Babybound we can be ttc buddies. Sounds like you are growing some good follicles there. Keep me updated. Did you see a nathropath or just did your own research? 

AFM I am 4dpo and thinking this cycle didn't work as cm dried up and I have been sick. 

Please stalk my journal if you have time. Only have one faithful and loyal stalker atm.


----------



## Unlucky41

TTC74 said:


> I have an update. I am 41, and I had an AMH of .023 about 2 years ago. About 3-4 months ago, I started taking DHEA. It was in addition to my other normal regiment which did include Vit D as well as Prenatal, Omega 3-6-9, Vit B6, Maca, and Ubiquinol (coQ10).

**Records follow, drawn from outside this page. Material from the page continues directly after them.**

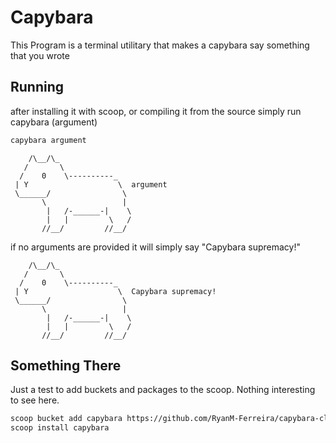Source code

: # Capybara
This Program is a terminal utilitary that makes a capybara say something that you wrote

## Running
after installing it with scoop, or compiling it from the source simply run capybara (argument)
```bash
capybara argument
```
```
    /\__/\_
   /       \
  /    0    \----------_
 | Y                    \  argument
 \______/                \
       \                 |
        |   /-______-|    \
        |   |         \   /
       //__/         //__/

```
if no arguments are provided it will simply say "Capybara supremacy!"
```
    /\__/\_
   /       \
  /    0    \----------_
 | Y                    \  Capybara supremacy!
 \______/                \
       \                 |
        |   /-______-|    \
        |   |         \   /
       //__/         //__/

```

## Something There
Just a test to add buckets and packages to the scoop. Nothing interesting to see here.

```bash
scoop bucket add capybara https://github.com/RyanM-Ferreira/capybara-cli bucket
scoop install capybara
```
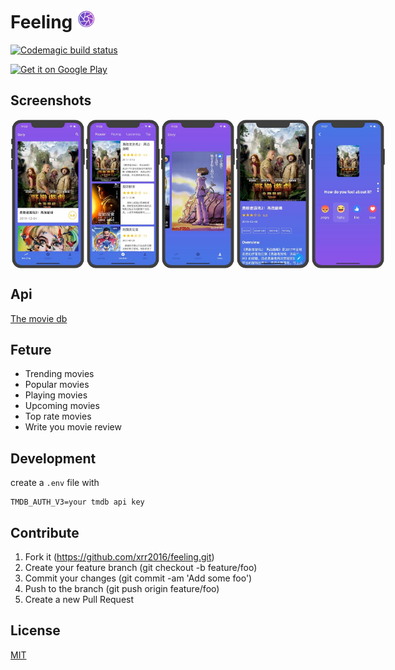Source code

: #  Feeling <img width="30" src="./assets/icons/logo.png" alt="get on google play" />

[![Codemagic build status](https://api.codemagic.io/apps/5e382b98cb1395ce61fb0fec/5e382b98cb1395ce61fb0feb/status_badge.svg)](https://codemagic.io/apps/5e382b98cb1395ce61fb0fec/5e382b98cb1395ce61fb0feb/latest_build)

<a href='https://play.google.com/store/apps/details?id=fun.coldstone.Feeling&pcampaignid=pcampaignidMKT-Other-global-all-co-prtnr-py-PartBadge-Mar2515-1'><img alt='Get it on Google Play' width="200" src='https://play.google.com/intl/en_us/badges/static/images/badges/en_badge_web_generic.png'/></a>

## Screenshots

<div style="display: flex;">
<img width="160" style="width: 120px;" src="./screenshots/trending.jpg" alt="trending">
<img width="160" style="width: 120px;" src="./screenshots/explore.jpg" alt="explore">
<img width="160" style="width: 120px;" src="./screenshots/story.jpg" alt="story">
<img width="160" style="width: 120px;" src="./screenshots/movie.jpg" alt="movie">
<img width="160" style="width: 120px;" src="./screenshots/edit.jpg" alt="edit">
</div>

## Api

[The movie db](https://www.themoviedb.org/documentation/api)

## Feture

- Trending movies
- Popular movies
- Playing movies
- Upcoming movies
- Top rate movies
- Write you movie review

## Development

create a `.env` file with

```env
TMDB_AUTH_V3=your tmdb api key
```

## Contribute

1. Fork it (https://github.com/xrr2016/feeling.git)
2. Create your feature branch (git checkout -b feature/foo)
3. Commit your changes (git commit -am 'Add some foo')
4. Push to the branch (git push origin feature/foo)
5. Create a new Pull Request

## License

[MIT](./LICENSE)
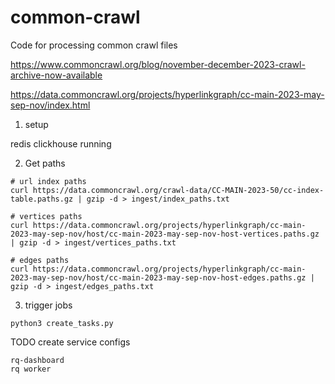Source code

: # common-crawl

Code for processing common crawl files

https://www.commoncrawl.org/blog/november-december-2023-crawl-archive-now-available

https://data.commoncrawl.org/projects/hyperlinkgraph/cc-main-2023-may-sep-nov/index.html

1. setup

redis clickhouse running

2. Get paths

```
# url index paths
curl https://data.commoncrawl.org/crawl-data/CC-MAIN-2023-50/cc-index-table.paths.gz | gzip -d > ingest/index_paths.txt

# vertices paths
curl https://data.commoncrawl.org/projects/hyperlinkgraph/cc-main-2023-may-sep-nov/host/cc-main-2023-may-sep-nov-host-vertices.paths.gz | gzip -d > ingest/vertices_paths.txt

# edges paths
curl https://data.commoncrawl.org/projects/hyperlinkgraph/cc-main-2023-may-sep-nov/host/cc-main-2023-may-sep-nov-host-edges.paths.gz | gzip -d > ingest/edges_paths.txt
```

3. trigger jobs

```
python3 create_tasks.py
```

TODO create service configs

```
rq-dashboard
rq worker
```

I got my BFP about 3 weeks ago. I just had a scan on Monday at 7 weeks pregnant and baby is alive and well with a steady heartbeat. Good luck to all!

TTC thanks for sharing your success story. Congrats it must be so good to hear the heartbeat! Hope you have a happy and smooth 9 months.

Did this success cycle feel any different?


----------



## TTC74

Not at all. I did seem to know I was pregnant somehow despite a complete lack of symptoms. I went in to the REs office swearing I saw a second line and demanding a beta. It came back negative with an hcg of only 3. A couple days later, I went back in with a positive digi, and they redid my beta. That one was positive! It was a good thing. I got on progesterone right away. I'm not so sure low progesterone wasn't my problem last time (an MMC at 6+1). With advanced maternal age, progesterone is often an issue.


----------



## Unlucky41

TTC thanks for sharing gives me hope that it can happen. Did your RE helped you in anyway for that cycle. Enjoy your pregnancy it goes so fast once you actually get pregnant eh?


----------



## TTC74

No. No meds, injectables, IUI, IVF, nothing.


----------



## Unlucky41

Sorry when you said RE to test your hcg I assumed they helped! 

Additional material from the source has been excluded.